WORK TO COMPLETE
Check each line of the listing below for the string "need", then copy every line that has it.
== RECORDS FOR THIS EXERCISE ==
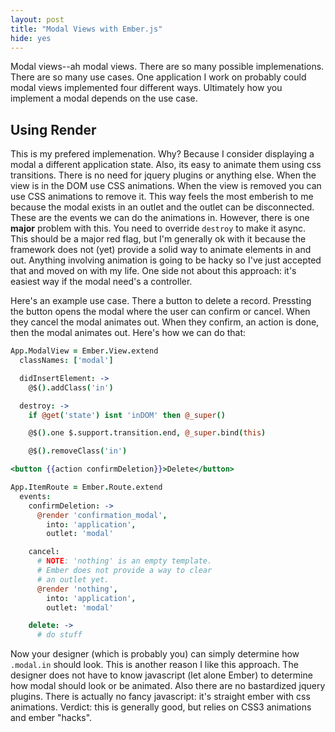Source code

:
 ```yaml
---
layout: post
title: "Modal Views with Ember.js"
hide: yes
---
```


Modal views--ah modal views. There are so many possible
implemenations. There are so many use cases. One application I work on
probably could modal views implemented four different ways. Ultimately
how you implement a modal depends on the use case.

## Using Render

This is my prefered implemenation. Why? Because I consider displaying
a modal a different application state. Also, its easy to animate them
using css transitions. There is no need for jquery plugins or
anything else. When the view is in the DOM use CSS animations. When
the view is removed you can use CSS animations to remove it. This way
feels the most emberish to me because the modal exists in an outlet
and the outlet can be disconnected. These are the events we can do the
animations in. However, there is one **major** problem with this. You
need to override `destroy` to make it async. This should be a major
red flag, but I'm generally ok with it because the framework does not
(yet) provide a solid way to animate elements in and out. Anything
involving animation is going to be hacky so I've just accepted that
and moved on with my life. One side not about this approach: it's
easiest way if the modal need's a controller.

Here's an example use case. There a button to delete a record.
Pressting the button opens the modal where the user can confirm or
cancel. When they cancel the modal animates out. When they confirm, an
action is done, then the modal animates out. Here's how we can do
that:

```coffeescript
App.ModalView = Ember.View.extend
  classNames: ['modal']

  didInsertElement: ->
    @$().addClass('in')

  destroy: ->
    if @get('state') isnt 'inDOM' then @_super()

    @$().one $.support.transition.end, @_super.bind(this)

    @$().removeClass('in')
```

```handlebars
<button {{action confirmDeletion}}>Delete</button>
```

```coffeescript
App.ItemRoute = Ember.Route.extend
  events:
    confirmDeletion: ->
      @render 'confirmation_modal',
        into: 'application',
        outlet: 'modal'

    cancel:
      # NOTE: 'nothing' is an empty template.
      # Ember does not provide a way to clear 
      # an outlet yet.
      @render 'nothing',
        into: 'application',
        outlet: 'modal'

    delete: -> 
      # do stuff
```

Now your designer (which is probably you) can simply determine how
`.modal.in` should look. This is another reason I like this approach.
The designer does not have to know javascript (let alone Ember) to
determine how modal should look or be animated.
Also there are no bastardized jquery plugins. There is actually no fancy
javascript: it's straight ember with css animations. Verdict: this is
generally good, but relies on CSS3 animations and ember "hacks".
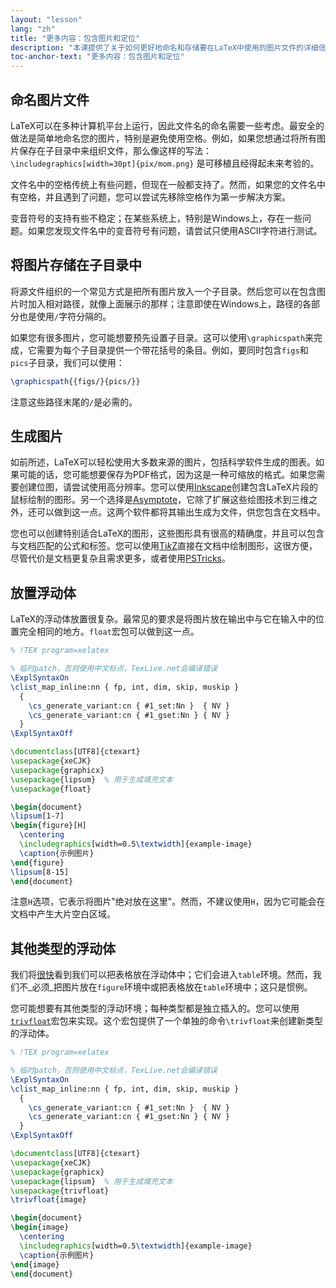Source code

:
 ```yaml
---
layout: "lesson"
lang: "zh"
title: "更多内容：包含图片和定位"
description: "本课提供了关于如何更好地命名和存储要在LaTeX中使用的图片文件的详细信息，以及如何在LaTeX中创建自己的图片。"
toc-anchor-text: "更多内容：包含图片和定位"
---
```


## 命名图片文件

LaTeX可以在多种计算机平台上运行，因此文件名的命名需要一些考虑。最安全的做法是简单地命名您的图片，特别是避免使用空格。例如，如果您想通过将所有图片保存在子目录中来组织文件，那么像这样的写法：
`\includegraphics[width=30pt]{pix/mom.png}`
是可移植且经得起未来考验的。

文件名中的空格传统上有些问题，但现在一般都支持了。然而，如果您的文件名中有空格，并且遇到了问题，您可以尝试先移除空格作为第一步解决方案。

变音符号的支持有些不稳定；在某些系统上，特别是Windows上，存在一些问题。如果您发现文件名中的变音符号有问题，请尝试只使用ASCII字符进行测试。

## 将图片存储在子目录中

将源文件组织的一个常见方式是把所有图片放入一个子目录。然后您可以在包含图片时加入相对路径，就像上面展示的那样；注意即使在Windows上，路径的各部分也是使用`/`字符分隔的。

如果您有很多图片，您可能想要预先设置子目录。这可以使用`\graphicspath`来完成，它需要为每个子目录提供一个带花括号的条目。例如，要同时包含`figs`和`pics`子目录，我们可以使用：

<!-- {% raw %} -->
```latex
\graphicspath{{figs/}{pics/}}
```
<!-- {% endraw %} -->

注意这些路径末尾的`/`是必需的。

## 生成图片

如前所述，LaTeX可以轻松使用大多数来源的图片，包括科学软件生成的图表。如果可能的话，您可能想要保存为PDF格式，因为这是一种可缩放的格式。如果您需要创建位图，请尝试使用高分辨率。您可以使用[Inkscape](https://inkscape.org/)创建包含LaTeX片段的鼠标绘制的图形。另一个选择是[Asymptote](https://www.ctan.org/pkg/asymptote)，它除了扩展这些绘图技术到三维之外，还可以做到这一点。这两个软件都将其输出生成为文件，供您包含在文档中。

您也可以创建特别适合LaTeX的图形，这些图形具有很高的精确度，并且可以包含与文档匹配的公式和标签。您可以使用[Ti*k*Z](https://ctan.org/pkg/pgf)直接在文档中绘制图形，这很方便，尽管代价是文档更复杂且需求更多，或者使用[PSTricks](https://ctan.org/pkg/pstricks-base)。

## 放置浮动体

LaTeX的浮动体放置很复杂。最常见的要求是将图片放在输出中与它在输入中的位置完全相同的地方。`float`宏包可以做到这一点。

```latex
% !TEX program=xelatex

% 临时patch，否则使用中文标点，TexLive.net会编译错误
\ExplSyntaxOn
\clist_map_inline:nn { fp, int, dim, skip, muskip }
  {
    \cs_generate_variant:cn { #1_set:Nn }  { NV }
    \cs_generate_variant:cn { #1_gset:Nn } { NV }
  }
\ExplSyntaxOff

\documentclass[UTF8]{ctexart}
\usepackage{xeCJK}
\usepackage{graphicx}
\usepackage{lipsum}  % 用于生成填充文本
\usepackage{float}

\begin{document}
\lipsum[1-7]
\begin{figure}[H]
  \centering
  \includegraphics[width=0.5\textwidth]{example-image}
  \caption{示例图片}
\end{figure}
\lipsum[8-15]
\end{document}
```

注意`H`选项，它表示将图片"绝对放在这里"。然而，不建议使用`H`，因为它可能会在文档中产生大片空白区域。

## 其他类型的浮动体

我们将[很快](lesson-08)看到我们可以把表格放在浮动体中；它们会进入`table`环境。然而，我们不_必须_把图片放在`figure`环境中或把表格放在`table`环境中；这只是惯例。

您可能想要有其他类型的浮动环境；每种类型都是独立插入的。您可以使用[`trivfloat`](https://ctan.org/pkg/trivfloat)宏包来实现。这个宏包提供了一个单独的命令`\trivfloat`来创建新类型的浮动体。

```latex
% !TEX program=xelatex

% 临时patch，否则使用中文标点，TexLive.net会编译错误
\ExplSyntaxOn
\clist_map_inline:nn { fp, int, dim, skip, muskip }
  {
    \cs_generate_variant:cn { #1_set:Nn }  { NV }
    \cs_generate_variant:cn { #1_gset:Nn } { NV }
  }
\ExplSyntaxOff

\documentclass[UTF8]{ctexart}
\usepackage{xeCJK}
\usepackage{graphicx}
\usepackage{lipsum}  % 用于生成填充文本
\usepackage{trivfloat}
\trivfloat{image}

\begin{document}
\begin{image}
  \centering
  \includegraphics[width=0.5\textwidth]{example-image}
  \caption{示例图片}
\end{image}
\end{document}
```

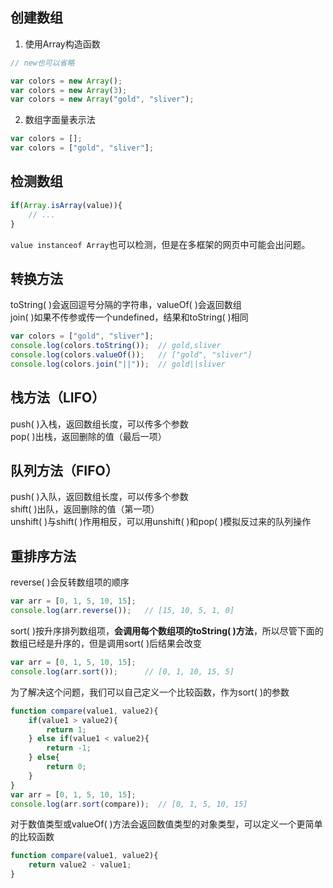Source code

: ## 创建数组
1. 使用Array构造函数  
``` javascript
// new也可以省略

var colors = new Array();
var colors = new Array(3);
var colors = new Array("gold", "sliver");
```
2. 数组字面量表示法
``` javascript
var colors = [];
var colors = ["gold", "sliver"];
```
## 检测数组
``` javascript
if(Array.isArray(value)){
    // ...
}
```
`value instanceof Array`也可以检测，但是在多框架的网页中可能会出问题。
## 转换方法
toString( )会返回逗号分隔的字符串，valueOf( )会返回数组  
join( )如果不传参或传一个undefined，结果和toString( )相同
``` javascript
var colors = ["gold", "sliver"];
console.log(colors.toString());  // gold,sliver
console.log(colors.valueOf());   // ["gold", "sliver"]
console.log(colors.join("||"));  // gold||sliver
```
## 栈方法（LIFO）
push( )入栈，返回数组长度，可以传多个参数  
pop( )出栈，返回删除的值（最后一项）
## 队列方法（FIFO）
push( )入队，返回数组长度，可以传多个参数  
shift( )出队，返回删除的值（第一项）  
unshift( )与shift( )作用相反，可以用unshift( )和pop( )模拟反过来的队列操作
## 重排序方法
reverse( )会反转数组项的顺序
``` javascript
var arr = [0, 1, 5, 10, 15];
console.log(arr.reverse());   // [15, 10, 5, 1, 0]
```
sort( )按升序排列数组项，__会调用每个数组项的toString( )方法__，所以尽管下面的数组已经是升序的，但是调用sort( )后结果会改变
``` javascript
var arr = [0, 1, 5, 10, 15];
console.log(arr.sort());      // [0, 1, 10, 15, 5]
```
为了解决这个问题，我们可以自己定义一个比较函数，作为sort( )的参数
``` javascript
function compare(value1, value2){
    if(value1 > value2){
        return 1;
    } else if(value1 < value2){
        return -1;
    } else{
        return 0;
    }
}
var arr = [0, 1, 5, 10, 15];
console.log(arr.sort(compare));  // [0, 1, 5, 10, 15]
```
对于数值类型或valueOf( )方法会返回数值类型的对象类型，可以定义一个更简单的比较函数
``` javascript
function compare(value1, value2){
    return value2 - value1;
}
```
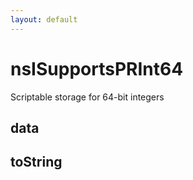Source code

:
 ```yaml
---
layout: default
---
```


# nsISupportsPRInt64 #

Scriptable storage for 64-bit integers


## data ##

## toString ##
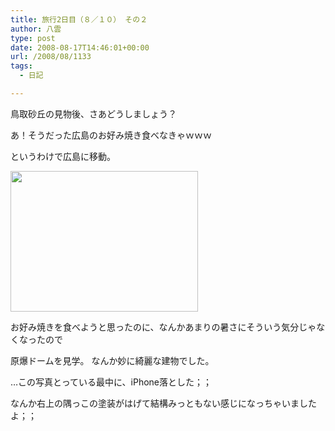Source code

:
 ```yaml
---
title: 旅行2日目（８／１０） その２
author: 八雲
type: post
date: 2008-08-17T14:46:01+00:00
url: /2008/08/1133
tags:
  - 日記

---
```

鳥取砂丘の見物後、さあどうしましょう？
  
あ！そうだった広島のお好み焼き食べなきゃｗｗｗ

というわけで広島に移動。
  
[<img src="https://obs.maoh.company/yakumoblog/2018/07/img_00621-300x225.jpg" alt="" title="原爆ドーム" width="300" height="225" class="alignnone size-medium wp-image-1134" />][1]
  
お好み焼きを食べようと思ったのに、なんかあまりの暑さにそういう気分じゃなくなったので
  
原爆ドームを見学。 なんか妙に綺麗な建物でした。

…この写真とっている最中に、iPhone落とした；；
  
なんか右上の隅っこの塗装がはげて結構みっともない感じになっちゃいましたよ；；

 [1]: //201002169486.tmp.que.ne.jp/wp-content/uploads/2008/08/img_00621.jpg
===
RESPONSE AREA
using css transitions. There is no need for jquery plugins or
need to override `destroy` to make it async. This should be a major
easiest way if the modal need's a controller.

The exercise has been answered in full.